- Born: July 7, 1980 (age 45) Los Angeles, California, United States
- Occupation(s): Painter and Sculptor
- Website: www.americamartin.com

= America Martin =

American painter and sculptor

America Martin (born 7 July 1980) is an American painter, sculptor, and self-proclaimed painting anthropologist. Martin's primary subject is the human form. Her style mixes abstract and indigenous motifs and has been compared to mid-century artists. She credits her Colombian roots for her aesthetic and tastes.

== Family and early life ==

America was born in Los Angeles in 1980 to a family of artists. Her uncle is painter Knox Martin; her father is an artist, matador, and author Ernest J. T. Martin; her mother is an academic, and her siblings went on to pursue careers in the arts. She began drawing at age nine after discovering the work of Vincent Van Gogh.
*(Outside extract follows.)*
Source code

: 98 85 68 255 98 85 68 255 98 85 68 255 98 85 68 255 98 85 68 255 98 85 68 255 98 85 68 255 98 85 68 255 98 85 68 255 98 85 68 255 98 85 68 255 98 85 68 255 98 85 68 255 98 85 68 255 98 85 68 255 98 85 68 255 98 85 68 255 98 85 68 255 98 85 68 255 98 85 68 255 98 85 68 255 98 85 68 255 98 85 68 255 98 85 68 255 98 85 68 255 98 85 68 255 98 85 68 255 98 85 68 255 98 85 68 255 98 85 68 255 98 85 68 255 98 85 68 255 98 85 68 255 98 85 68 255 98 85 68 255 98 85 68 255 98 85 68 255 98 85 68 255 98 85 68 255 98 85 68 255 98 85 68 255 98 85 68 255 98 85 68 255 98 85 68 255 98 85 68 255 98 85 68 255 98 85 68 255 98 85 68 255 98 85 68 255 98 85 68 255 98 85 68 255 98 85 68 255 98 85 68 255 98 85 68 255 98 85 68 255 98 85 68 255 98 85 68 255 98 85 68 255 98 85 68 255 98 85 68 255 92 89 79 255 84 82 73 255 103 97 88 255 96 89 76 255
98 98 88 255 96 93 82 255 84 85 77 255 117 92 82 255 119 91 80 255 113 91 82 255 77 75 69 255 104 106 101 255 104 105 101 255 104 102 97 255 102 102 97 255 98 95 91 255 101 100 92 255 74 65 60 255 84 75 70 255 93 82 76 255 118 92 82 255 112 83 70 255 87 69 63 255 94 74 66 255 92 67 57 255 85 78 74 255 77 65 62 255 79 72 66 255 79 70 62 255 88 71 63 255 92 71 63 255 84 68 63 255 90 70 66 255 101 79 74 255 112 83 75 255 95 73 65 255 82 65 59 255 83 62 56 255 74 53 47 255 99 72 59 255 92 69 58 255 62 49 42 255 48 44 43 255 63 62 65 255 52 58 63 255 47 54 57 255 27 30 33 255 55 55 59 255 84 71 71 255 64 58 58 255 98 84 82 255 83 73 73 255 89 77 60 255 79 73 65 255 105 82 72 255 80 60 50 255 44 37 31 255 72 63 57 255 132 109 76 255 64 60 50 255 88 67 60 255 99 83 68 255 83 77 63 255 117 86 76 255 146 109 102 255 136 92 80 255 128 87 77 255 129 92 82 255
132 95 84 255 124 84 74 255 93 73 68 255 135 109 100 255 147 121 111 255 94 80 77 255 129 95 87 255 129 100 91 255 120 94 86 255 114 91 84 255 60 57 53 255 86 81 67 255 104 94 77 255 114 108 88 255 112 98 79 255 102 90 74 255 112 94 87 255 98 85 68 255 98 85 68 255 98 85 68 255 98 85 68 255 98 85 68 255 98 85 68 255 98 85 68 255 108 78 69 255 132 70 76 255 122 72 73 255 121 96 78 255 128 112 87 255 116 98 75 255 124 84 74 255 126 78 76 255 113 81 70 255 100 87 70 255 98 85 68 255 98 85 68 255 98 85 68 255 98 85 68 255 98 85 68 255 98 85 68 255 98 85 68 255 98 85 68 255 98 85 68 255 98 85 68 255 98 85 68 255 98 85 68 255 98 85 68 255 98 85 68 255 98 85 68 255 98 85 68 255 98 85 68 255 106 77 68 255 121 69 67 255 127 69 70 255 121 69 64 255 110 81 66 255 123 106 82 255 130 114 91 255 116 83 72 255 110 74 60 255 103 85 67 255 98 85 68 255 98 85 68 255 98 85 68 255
Shortly thereafter, she began an eight-year apprenticeship with Vernon Wilson, a professor at the ArtCenter College of Design in Pasadena. Martin also worked briefly as an actress, notably as Patsy in Disney's The Rocketeer, while attending Crossroads School for the Arts and Sciences in Santa Monica, California.

== Fine art ==

Martin has worked in a variety of visual artistic media including painting, drawing, and sculpting in steel and aluminum. She is best known for her large oil and acrylic nude paintings. In addition to her female nudes, Martin's subjects include jazz musicians, boxers, Native Americans, street scenes, landscapes, and still lives.

== Artistic style ==
In terms of process, Martin uses her whole body when painting, using the length of her arms to control the strokes. She has also being complimented for her command of line and color. Her move to a new studio in Silver Lake, Los Angeles, in 2009 allowed her to experiment with a variety of new media. It has and continues to act as a venue to host a variety of cultural events that support the artistic community. She also works in collections, painting and drawing a unique body of work distinct from the exhibition location.

== Career ==

Martin has been shown and collected internationally. In 2002, she had her first solo show in Beverly Hills and has since been exhibited in solo and group shows. In 2009, she received a residency at the Walter Anderson Museum of Art, with a grant from the Mississippi Arts Commission. She has been represented in Austin, Laguna Beach, Los Angeles, New Jersey, New York City, Ontario, Santa Barbara, Taos and Maine. Since 2017, her work has been displayed in American embassies as a part of the US State Department's Art in Embassies (AIE) program.